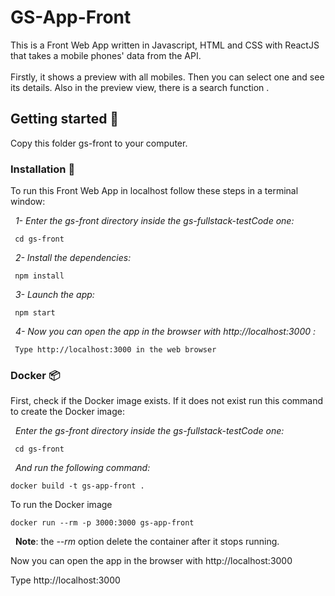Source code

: # GS-App-Front 

This is a Front Web App written in Javascript, HTML and CSS with ReactJS that takes a mobile phones' data from the API. 
<br>
<br>
Firstly, it shows a preview with all mobiles. Then you can select one and see its details. Also in the preview view, there is a search function .

## Getting started 🚀

Copy this folder gs-front to your computer.

### Installation 🔧

To run this Front Web App in localhost follow these steps in a terminal window:

 &nbsp;&nbsp;_1- Enter the gs-front directory inside the gs-fullstack-testCode one:_
  ```
   cd gs-front
  ```

 &nbsp;&nbsp;_2- Install the dependencies:_
  ```
   npm install
  ```
  
 &nbsp;&nbsp;_3- Launch the app:_
  ```
   npm start
  ```
  
 &nbsp;&nbsp;_4- Now you can open the app in the browser with http://localhost:3000 :_
  ```
   Type http://localhost:3000 in the web browser
  ```

 

### Docker 📦

First, check if the Docker image exists. If it does not exist run this command to create the Docker image:

  &nbsp;&nbsp;_Enter the gs-front directory inside the gs-fullstack-testCode one:_
  ```
   cd gs-front
  ```
  
  &nbsp;&nbsp;_And run the following command:_
  ```
  docker build -t gs-app-front .
  ```

To run the Docker image

  ```docker run --rm -p 3000:3000 gs-app-front  ```

  &nbsp;&nbsp;__Note__: the _--rm_ option delete the container after it stops running.

Now you can open the app in the browser with http://localhost:3000
 
  Type http://localhost:3000
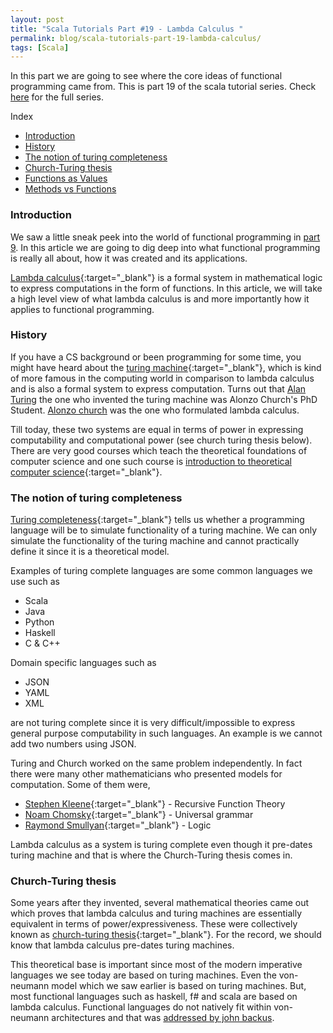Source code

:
 ```yaml
---
layout: post
title: "Scala Tutorials Part #19 - Lambda Calculus "
permalink: blog/scala-tutorials-part-19-lambda-calculus/
tags: [Scala]
---
```


In this part we are going to see where the core ideas of functional programming came from. This is part 19 of the scala tutorial series. 
Check [here](/tags/#Scala) for the full series.

<i class="fa fa-list-ul fa-lg space-right"></i> Index

- [Introduction](#Intro)
- [History](#History)
- [The notion of turing completeness](#TuringCompleteness)
- [Church-Turing thesis](#ChurchTuring)
- [Functions as Values](#FunctionsAsValues)
- [Methods vs Functions](#MethodsVsFunctions)

<h3><b><a name = "Intro" class="inter-header">Introduction</a></b></h3>

We saw a little sneak peek into the world of functional programming in [part 9](/blog/scala-tutorials-part-9-intro-to-functional-programming/). In this
article we are going to dig deep into what functional programming is really all about, how it was created and its applications.

[Lambda calculus](https://en.wikipedia.org/wiki/Lambda_calculus){:target="_blank"} is a formal system in mathematical logic
to express computations in the form of functions. In this article, we will take a high level view of what lambda calculus is and more importantly
how it applies to functional programming.

<h3><b><a name = "History" class="inter-header">History</a></b></h3>

If you have a CS background or been programming for some time, you might have heard about the 
[turing machine](https://en.wikipedia.org/wiki/Turing_machine){:target="_blank"}, which is kind of more famous in the computing world in comparison
to lambda calculus and is also a formal system to express computation. Turns out that [Alan Turing](https://en.wikipedia.org/wiki/Alan_Turing) 
the one who invented the turing machine was Alonzo Church's PhD Student. [Alonzo church](https://en.wikipedia.org/wiki/Alonzo_Church) 
was the one who formulated lambda calculus. 

Till today, these two systems are equal in terms of power in expressing computability and computational power (see church turing thesis below).
There are very good courses which teach the theoretical foundations of computer science and one such course is
[introduction to theoretical computer science](https://udacity.com/course/intro-to-theoretical-computer-science--cs313/){:target="_blank"}.

<h3><b><a name = "TuringCompleteness" class="inter-header">The notion of turing completeness</a></b></h3>

[Turing completeness](https://en.wikipedia.org/wiki/Turing_completeness){:target="_blank"} tells us whether a programming language
will be to simulate functionality of a turing machine. We can only simulate the functionality of the turing machine and cannot practically 
define it since it is a theoretical model.
 
Examples of turing complete languages are some common languages we use such as

- Scala
- Java
- Python
- Haskell
- C & C++

Domain specific languages such as 

- JSON
- YAML
- XML

are not turing complete since it is very difficult/impossible to express general purpose computability in such languages. An example
is we cannot add two numbers using JSON.

Turing and Church worked on the same problem independently. In fact there were many other mathematicians who presented models for computation.
Some of them were,

- [Stephen Kleene](https://en.wikipedia.org/wiki/Stephen_Cole_Kleene){:target="_blank"} - Recursive Function Theory 
- [Noam Chomsky](https://en.wikipedia.org/wiki/Noam_Chomsky){:target="_blank"} - Universal grammar
- [Raymond Smullyan](https://en.wikipedia.org/wiki/Raymond_Smullyan){:target="_blank"} - Logic

Lambda calculus as a system is turing complete even though it pre-dates turing machine and that is where the Church-Turing thesis comes in.

<h3><b><a name = "ChurchTuring" class="inter-header">Church-Turing thesis</a></b></h3>

Some years after they invented, several mathematical theories came out which proves that lambda calculus and turing machines are essentially equivalent
in terms of power/expressiveness. These were collectively known as [church-turing thesis](https://en.wikipedia.org/wiki/Church%E2%80%93Turing_thesis){:target="_blank"}.
For the record, we should know that lambda calculus pre-dates turing machines.

This theoretical base is important since most of the modern imperative languages we see today are based on turing machines. Even the von-neumann
model which we saw earlier is based on turing machines. But, most functional languages such as haskell, f# and scala are based on lambda calculus.
Functional languages do not natively fit within von-neumann architectures and that was
[addressed by john backus](/blog/scala-tutorials-part-9-intro-to-functional-programming/#WrongVonNeumann).







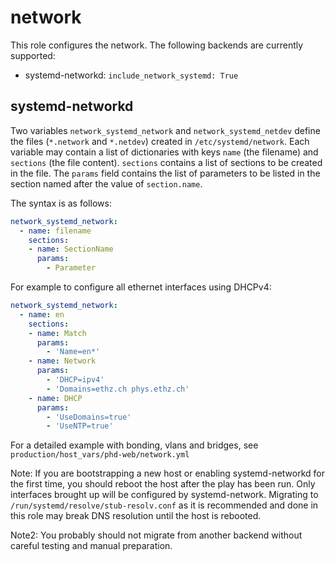 network
=======

This role configures the network. The following backends are currently supported:

- systemd-networkd: `include_network_systemd: True`

systemd-networkd
----------------

Two variables `network_systemd_network` and `network_systemd_netdev` define the files (`*.network` and `*.netdev`) created in `/etc/systemd/network`. Each variable may contain a list of dictionaries with keys `name` (the filename) and `sections` (the file content). `sections` contains a list of sections to be created in the file. The `params` field contains the list of parameters to be listed in the section named after the value of `section.name`.

The syntax is as follows:

```yaml
network_systemd_network:
  - name: filename
    sections:
    - name: SectionName
      params:
        - Parameter
```

For example to configure all ethernet interfaces using DHCPv4:

```yaml
network_systemd_network:
  - name: en
    sections:
    - name: Match
      params:
        - 'Name=en*'
    - name: Network
      params:
        - 'DHCP=ipv4'
        - 'Domains=ethz.ch phys.ethz.ch'
    - name: DHCP
      params:
        - 'UseDomains=true'
        - 'UseNTP=true'
```

For a detailed example with bonding, vlans and bridges, see `production/host_vars/phd-web/network.yml`

Note: If you are bootstrapping a new host or enabling systemd-networkd for the first time, you should reboot the host after the play has been run. Only interfaces brought up will be configured by systemd-network. Migrating to `/run/systemd/resolve/stub-resolv.conf` as it is recommended and done in this role may break DNS resolution until the host is rebooted.

Note2: You probably should not migrate from another backend without careful testing and manual preparation.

### WORK INSTRUCTIONS
Gather all lines of the records that include the word "programming".

### RESULT OF THIS EXERCISE
In this part we are going to see where the core ideas of functional programming came from. This is part 19 of the scala tutorial series. 
We saw a little sneak peek into the world of functional programming in [part 9](/blog/scala-tutorials-part-9-intro-to-functional-programming/). In this
article we are going to dig deep into what functional programming is really all about, how it was created and its applications.
how it applies to functional programming.
If you have a CS background or been programming for some time, you might have heard about the 
[Turing completeness](https://en.wikipedia.org/wiki/Turing_completeness){:target="_blank"} tells us whether a programming language
[addressed by john backus](/blog/scala-tutorials-part-9-intro-to-functional-programming/#WrongVonNeumann).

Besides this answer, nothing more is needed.